# What you will do
Could you reproduce, word for word, everything below from the line containing "- Updates for magicgui 0.3.0 (#3465)" down to the line containing "- Turn on testing", with both of those lines included and no others?
[[ Dataset entries open ]]
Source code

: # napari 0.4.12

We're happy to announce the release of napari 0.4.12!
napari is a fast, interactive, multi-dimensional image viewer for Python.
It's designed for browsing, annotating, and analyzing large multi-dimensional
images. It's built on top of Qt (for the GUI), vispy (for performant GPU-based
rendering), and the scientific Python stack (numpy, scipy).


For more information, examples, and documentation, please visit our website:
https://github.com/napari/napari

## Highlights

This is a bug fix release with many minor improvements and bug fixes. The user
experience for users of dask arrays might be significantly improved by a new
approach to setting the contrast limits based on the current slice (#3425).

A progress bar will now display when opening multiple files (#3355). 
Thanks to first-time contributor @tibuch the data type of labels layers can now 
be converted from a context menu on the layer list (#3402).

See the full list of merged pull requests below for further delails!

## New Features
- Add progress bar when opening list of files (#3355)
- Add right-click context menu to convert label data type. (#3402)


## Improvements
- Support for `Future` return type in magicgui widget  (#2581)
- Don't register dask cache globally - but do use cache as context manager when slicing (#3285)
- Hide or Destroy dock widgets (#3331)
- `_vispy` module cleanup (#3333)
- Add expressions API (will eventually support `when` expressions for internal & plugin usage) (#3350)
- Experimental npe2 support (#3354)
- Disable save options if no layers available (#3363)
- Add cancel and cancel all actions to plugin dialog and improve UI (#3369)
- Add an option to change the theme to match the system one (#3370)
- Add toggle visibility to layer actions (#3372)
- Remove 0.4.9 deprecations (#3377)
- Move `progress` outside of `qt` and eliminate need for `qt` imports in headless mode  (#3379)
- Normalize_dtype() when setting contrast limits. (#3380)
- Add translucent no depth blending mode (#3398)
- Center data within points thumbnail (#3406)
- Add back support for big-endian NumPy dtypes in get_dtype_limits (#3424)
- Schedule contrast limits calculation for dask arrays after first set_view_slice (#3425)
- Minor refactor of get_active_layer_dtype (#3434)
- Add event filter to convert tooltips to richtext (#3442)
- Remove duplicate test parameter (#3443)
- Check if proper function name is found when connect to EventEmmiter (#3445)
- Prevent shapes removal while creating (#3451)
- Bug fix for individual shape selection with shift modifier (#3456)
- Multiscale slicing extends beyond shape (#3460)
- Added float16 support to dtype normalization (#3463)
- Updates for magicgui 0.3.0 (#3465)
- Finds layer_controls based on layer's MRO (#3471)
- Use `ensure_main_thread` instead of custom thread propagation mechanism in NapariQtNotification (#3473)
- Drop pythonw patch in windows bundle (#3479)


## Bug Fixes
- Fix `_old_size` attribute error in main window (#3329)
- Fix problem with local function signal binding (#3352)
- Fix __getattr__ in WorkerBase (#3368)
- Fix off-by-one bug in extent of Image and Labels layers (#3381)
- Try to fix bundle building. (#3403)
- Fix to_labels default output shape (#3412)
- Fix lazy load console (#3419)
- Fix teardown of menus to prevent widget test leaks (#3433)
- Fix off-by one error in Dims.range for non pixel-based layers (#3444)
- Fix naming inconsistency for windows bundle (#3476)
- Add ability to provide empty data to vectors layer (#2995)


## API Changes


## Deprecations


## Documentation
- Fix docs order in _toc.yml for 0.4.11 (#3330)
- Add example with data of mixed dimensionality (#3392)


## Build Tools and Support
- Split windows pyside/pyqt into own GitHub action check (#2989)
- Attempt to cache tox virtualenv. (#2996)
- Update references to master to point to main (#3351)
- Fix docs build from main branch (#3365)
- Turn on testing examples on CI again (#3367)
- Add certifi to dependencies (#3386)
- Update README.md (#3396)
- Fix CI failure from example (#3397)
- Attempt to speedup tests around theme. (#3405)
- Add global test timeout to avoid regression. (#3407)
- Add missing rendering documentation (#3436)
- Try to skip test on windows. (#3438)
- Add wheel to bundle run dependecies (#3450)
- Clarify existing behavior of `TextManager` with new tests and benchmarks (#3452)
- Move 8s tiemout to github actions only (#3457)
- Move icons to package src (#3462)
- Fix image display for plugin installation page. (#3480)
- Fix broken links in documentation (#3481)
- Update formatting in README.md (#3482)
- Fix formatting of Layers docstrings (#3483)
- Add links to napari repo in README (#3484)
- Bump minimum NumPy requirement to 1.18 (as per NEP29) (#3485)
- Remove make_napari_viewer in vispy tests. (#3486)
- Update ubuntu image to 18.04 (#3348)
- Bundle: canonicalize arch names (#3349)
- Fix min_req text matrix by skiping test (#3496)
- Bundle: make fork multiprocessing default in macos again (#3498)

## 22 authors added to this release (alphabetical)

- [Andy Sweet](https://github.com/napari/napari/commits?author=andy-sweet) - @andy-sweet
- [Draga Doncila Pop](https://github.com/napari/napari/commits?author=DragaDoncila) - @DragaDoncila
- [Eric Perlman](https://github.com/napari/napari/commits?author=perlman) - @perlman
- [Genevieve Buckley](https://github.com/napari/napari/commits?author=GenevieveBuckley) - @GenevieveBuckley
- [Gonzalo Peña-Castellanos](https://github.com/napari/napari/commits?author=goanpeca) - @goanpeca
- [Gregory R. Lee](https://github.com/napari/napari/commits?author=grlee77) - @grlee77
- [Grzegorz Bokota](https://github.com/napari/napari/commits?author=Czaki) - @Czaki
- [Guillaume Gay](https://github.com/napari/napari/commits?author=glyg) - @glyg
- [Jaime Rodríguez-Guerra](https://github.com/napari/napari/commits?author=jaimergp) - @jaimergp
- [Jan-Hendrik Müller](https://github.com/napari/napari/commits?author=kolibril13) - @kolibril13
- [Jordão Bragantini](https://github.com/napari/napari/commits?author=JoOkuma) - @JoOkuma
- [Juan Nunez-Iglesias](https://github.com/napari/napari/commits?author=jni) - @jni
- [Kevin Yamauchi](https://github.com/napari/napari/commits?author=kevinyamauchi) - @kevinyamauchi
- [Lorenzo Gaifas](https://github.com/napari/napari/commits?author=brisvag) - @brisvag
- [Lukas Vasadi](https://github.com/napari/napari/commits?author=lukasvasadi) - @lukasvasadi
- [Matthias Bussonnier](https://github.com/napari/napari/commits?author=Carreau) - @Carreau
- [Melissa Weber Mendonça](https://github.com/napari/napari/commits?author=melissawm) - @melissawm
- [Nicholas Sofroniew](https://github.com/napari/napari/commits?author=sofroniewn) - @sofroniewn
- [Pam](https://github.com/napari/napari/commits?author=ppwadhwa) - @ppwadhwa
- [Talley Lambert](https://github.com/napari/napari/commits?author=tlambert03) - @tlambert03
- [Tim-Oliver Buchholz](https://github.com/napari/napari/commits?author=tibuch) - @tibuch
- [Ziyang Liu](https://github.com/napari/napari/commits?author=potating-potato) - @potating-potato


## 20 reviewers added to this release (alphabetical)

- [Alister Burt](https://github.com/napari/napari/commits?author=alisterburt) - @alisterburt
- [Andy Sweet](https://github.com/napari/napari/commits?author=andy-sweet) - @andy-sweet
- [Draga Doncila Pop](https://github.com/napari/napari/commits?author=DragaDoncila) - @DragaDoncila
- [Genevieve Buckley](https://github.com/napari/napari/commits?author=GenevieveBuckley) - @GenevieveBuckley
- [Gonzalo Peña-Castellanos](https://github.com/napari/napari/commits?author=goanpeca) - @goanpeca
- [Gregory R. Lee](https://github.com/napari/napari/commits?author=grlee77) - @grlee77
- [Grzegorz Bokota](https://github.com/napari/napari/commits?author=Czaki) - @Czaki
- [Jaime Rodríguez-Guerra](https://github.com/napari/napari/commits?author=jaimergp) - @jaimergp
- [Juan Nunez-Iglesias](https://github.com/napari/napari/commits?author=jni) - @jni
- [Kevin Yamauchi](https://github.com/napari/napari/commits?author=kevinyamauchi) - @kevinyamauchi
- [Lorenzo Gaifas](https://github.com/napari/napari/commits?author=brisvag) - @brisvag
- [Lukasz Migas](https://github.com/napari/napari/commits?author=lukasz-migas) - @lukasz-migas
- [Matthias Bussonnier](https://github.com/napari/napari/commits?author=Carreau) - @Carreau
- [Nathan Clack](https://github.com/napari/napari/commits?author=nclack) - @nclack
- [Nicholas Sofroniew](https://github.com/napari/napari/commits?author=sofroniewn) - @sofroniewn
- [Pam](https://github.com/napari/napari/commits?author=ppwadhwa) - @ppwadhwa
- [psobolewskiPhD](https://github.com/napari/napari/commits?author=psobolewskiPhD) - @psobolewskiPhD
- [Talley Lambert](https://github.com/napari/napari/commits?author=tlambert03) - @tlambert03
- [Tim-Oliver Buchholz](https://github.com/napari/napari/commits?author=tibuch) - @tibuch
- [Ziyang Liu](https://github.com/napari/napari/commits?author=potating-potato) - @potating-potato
[[ Dataset entries closed ]]
# Final answer
- Updates for magicgui 0.3.0 (#3465)
- Finds layer_controls based on layer's MRO (#3471)
- Use `ensure_main_thread` instead of custom thread propagation mechanism in NapariQtNotification (#3473)
- Drop pythonw patch in windows bundle (#3479)


## Bug Fixes
- Fix `_old_size` attribute error in main window (#3329)
- Fix problem with local function signal binding (#3352)
- Fix __getattr__ in WorkerBase (#3368)
- Fix off-by-one bug in extent of Image and Labels layers (#3381)
- Try to fix bundle building. (#3403)
- Fix to_labels default output shape (#3412)
- Fix lazy load console (#3419)
- Fix teardown of menus to prevent widget test leaks (#3433)
- Fix off-by one error in Dims.range for non pixel-based layers (#3444)
- Fix naming inconsistency for windows bundle (#3476)
- Add ability to provide empty data to vectors layer (#2995)


## API Changes


## Deprecations


## Documentation
- Fix docs order in _toc.yml for 0.4.11 (#3330)
- Add example with data of mixed dimensionality (#3392)


## Build Tools and Support
- Split windows pyside/pyqt into own GitHub action check (#2989)
- Attempt to cache tox virtualenv. (#2996)
- Update references to master to point to main (#3351)
- Fix docs build from main branch (#3365)
- Turn on testing examples on CI again (#3367)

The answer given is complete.